That’s what Robert L. Strauss, a former Peace Corps country director, believes has gone badly wrong with Kennedy’s organization:
…even if the Peace Corps reaches its goal of having 15 percent of its volunteers over 50, the overwhelming majority will remain recently minted college graduates. And too often these young volunteers lack the maturity and professional experience to be effective development workers in the 21st century.
This wasn’t the case in 1961 when the Peace Corps sent its first volunteers overseas. Back then, enthusiastic young Americans offered something that many newly independent nations counted in double and even single digits: college graduates. But today, those same nations have millions of well-educated citizens of their own desperately in need of work. So it’s much less clear what inexperienced Americans have to offer. (The New York Times)

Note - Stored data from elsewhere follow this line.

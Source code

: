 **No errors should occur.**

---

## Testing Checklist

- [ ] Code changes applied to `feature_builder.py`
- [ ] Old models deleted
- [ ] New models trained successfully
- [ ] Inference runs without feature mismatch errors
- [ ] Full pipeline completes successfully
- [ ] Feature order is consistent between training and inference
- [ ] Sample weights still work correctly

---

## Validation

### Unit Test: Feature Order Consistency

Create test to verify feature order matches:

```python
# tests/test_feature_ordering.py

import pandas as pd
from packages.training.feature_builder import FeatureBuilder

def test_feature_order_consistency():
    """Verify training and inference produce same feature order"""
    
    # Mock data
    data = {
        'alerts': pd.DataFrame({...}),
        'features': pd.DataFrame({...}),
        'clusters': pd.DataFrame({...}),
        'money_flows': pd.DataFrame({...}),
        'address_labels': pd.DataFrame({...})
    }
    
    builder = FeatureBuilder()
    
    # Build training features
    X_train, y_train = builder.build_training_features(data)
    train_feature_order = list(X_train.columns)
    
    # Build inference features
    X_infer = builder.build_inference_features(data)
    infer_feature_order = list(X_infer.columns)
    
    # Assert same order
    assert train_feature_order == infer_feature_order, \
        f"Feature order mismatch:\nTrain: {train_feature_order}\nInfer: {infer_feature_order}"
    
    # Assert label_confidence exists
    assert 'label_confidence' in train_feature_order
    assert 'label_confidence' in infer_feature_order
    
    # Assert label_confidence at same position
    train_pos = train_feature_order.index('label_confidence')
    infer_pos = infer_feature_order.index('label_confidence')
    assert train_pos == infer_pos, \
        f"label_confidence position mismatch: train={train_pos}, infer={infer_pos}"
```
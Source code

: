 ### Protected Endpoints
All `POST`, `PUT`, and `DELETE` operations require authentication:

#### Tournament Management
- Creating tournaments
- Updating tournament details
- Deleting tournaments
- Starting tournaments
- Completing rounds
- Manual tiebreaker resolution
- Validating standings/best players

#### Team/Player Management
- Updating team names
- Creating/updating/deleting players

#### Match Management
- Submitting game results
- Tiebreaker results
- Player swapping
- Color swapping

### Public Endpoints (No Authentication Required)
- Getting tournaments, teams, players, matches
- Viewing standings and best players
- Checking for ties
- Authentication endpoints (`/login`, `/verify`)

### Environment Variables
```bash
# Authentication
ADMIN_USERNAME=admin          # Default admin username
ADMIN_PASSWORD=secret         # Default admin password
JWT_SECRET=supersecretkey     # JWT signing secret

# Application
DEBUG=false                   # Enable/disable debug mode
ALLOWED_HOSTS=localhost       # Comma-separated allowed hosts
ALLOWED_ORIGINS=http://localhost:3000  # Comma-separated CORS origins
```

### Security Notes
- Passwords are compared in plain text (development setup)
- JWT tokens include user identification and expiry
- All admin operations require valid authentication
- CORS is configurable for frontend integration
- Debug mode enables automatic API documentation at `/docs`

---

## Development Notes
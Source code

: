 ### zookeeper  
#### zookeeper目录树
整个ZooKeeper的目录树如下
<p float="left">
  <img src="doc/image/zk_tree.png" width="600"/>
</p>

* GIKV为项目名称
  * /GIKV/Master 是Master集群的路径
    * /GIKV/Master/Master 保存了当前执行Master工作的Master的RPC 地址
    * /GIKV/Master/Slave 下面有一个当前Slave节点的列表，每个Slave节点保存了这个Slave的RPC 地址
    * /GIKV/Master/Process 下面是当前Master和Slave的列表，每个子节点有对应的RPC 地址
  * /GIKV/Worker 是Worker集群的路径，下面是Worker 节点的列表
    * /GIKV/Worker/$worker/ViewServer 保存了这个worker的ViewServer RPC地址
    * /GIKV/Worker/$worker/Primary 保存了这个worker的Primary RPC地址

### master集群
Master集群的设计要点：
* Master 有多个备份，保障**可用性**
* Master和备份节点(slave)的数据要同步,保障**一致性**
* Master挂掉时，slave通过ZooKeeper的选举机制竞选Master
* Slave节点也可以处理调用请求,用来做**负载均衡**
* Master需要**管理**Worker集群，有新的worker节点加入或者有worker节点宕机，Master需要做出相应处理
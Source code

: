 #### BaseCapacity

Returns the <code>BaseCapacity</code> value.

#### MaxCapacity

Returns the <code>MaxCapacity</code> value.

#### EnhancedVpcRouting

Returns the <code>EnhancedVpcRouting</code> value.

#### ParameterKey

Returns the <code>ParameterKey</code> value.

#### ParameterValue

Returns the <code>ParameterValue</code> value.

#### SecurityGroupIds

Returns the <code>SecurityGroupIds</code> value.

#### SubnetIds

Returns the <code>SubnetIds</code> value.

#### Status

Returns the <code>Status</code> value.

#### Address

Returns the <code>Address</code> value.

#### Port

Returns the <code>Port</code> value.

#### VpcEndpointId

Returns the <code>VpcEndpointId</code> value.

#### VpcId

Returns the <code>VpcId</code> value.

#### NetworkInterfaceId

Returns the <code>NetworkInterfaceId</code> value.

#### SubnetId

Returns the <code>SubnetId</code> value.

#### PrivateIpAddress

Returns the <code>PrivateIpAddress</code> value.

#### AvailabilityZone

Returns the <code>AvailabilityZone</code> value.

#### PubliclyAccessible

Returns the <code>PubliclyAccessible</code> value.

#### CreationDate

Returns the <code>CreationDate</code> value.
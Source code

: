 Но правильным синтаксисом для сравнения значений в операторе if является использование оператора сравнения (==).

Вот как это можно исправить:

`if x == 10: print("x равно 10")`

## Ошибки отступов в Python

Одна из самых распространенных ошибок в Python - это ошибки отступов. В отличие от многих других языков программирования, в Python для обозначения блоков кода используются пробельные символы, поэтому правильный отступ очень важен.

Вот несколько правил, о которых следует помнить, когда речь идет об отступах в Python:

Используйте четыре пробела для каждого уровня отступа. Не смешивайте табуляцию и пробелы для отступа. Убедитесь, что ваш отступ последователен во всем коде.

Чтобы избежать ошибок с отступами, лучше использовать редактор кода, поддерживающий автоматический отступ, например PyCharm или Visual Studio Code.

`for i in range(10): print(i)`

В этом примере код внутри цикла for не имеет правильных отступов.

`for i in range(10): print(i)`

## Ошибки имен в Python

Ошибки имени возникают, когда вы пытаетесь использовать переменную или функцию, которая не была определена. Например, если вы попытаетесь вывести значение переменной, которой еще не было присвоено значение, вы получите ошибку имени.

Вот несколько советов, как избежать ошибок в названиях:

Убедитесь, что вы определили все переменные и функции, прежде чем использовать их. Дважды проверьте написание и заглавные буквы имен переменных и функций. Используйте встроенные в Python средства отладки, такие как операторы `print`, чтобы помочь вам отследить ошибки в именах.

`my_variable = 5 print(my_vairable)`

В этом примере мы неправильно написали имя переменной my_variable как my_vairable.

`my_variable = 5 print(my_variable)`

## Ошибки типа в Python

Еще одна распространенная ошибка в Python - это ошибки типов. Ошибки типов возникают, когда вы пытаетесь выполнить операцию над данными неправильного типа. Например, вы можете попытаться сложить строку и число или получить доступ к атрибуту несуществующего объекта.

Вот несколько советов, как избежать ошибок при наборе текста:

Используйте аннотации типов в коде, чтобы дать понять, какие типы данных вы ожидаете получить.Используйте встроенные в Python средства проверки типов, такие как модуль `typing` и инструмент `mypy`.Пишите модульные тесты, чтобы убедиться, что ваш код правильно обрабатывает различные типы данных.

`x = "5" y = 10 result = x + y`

To a certain extent, Strauss is right: the Peace Corps might consider focusing a little less on young people, and a little more on increasing their recruitment from an older, more experienced crowd. Greater presence of an older generation would help the program to run more smoothly, and facilitate the success of the organization’s younger recruits. But Strauss also overstates his case — in particular, he errs when he suggests that young volunteers are less valuable because they are not yet “effective development workers.”
The fact is, the “effectiveness” of the young recruits is not as paramount as Strauss cracks it up to be — the Peace Corps is as much about bridging divides between people and lessening stereotypes as it is about efficiently completing its development tasks (i.e. teaching English, building schools, etc.). Don’t get me wrong: the Peace Corps should ensure that they’re hiring competent people and placing them in positions where they can make a difference. But the group’s purpose is also, perhaps just as much, about developing relationships across cultures. In effect, it’s as much about the human connections as it is about the actual work. In this regard, the energy and attitude of young people can be an invaluable asset.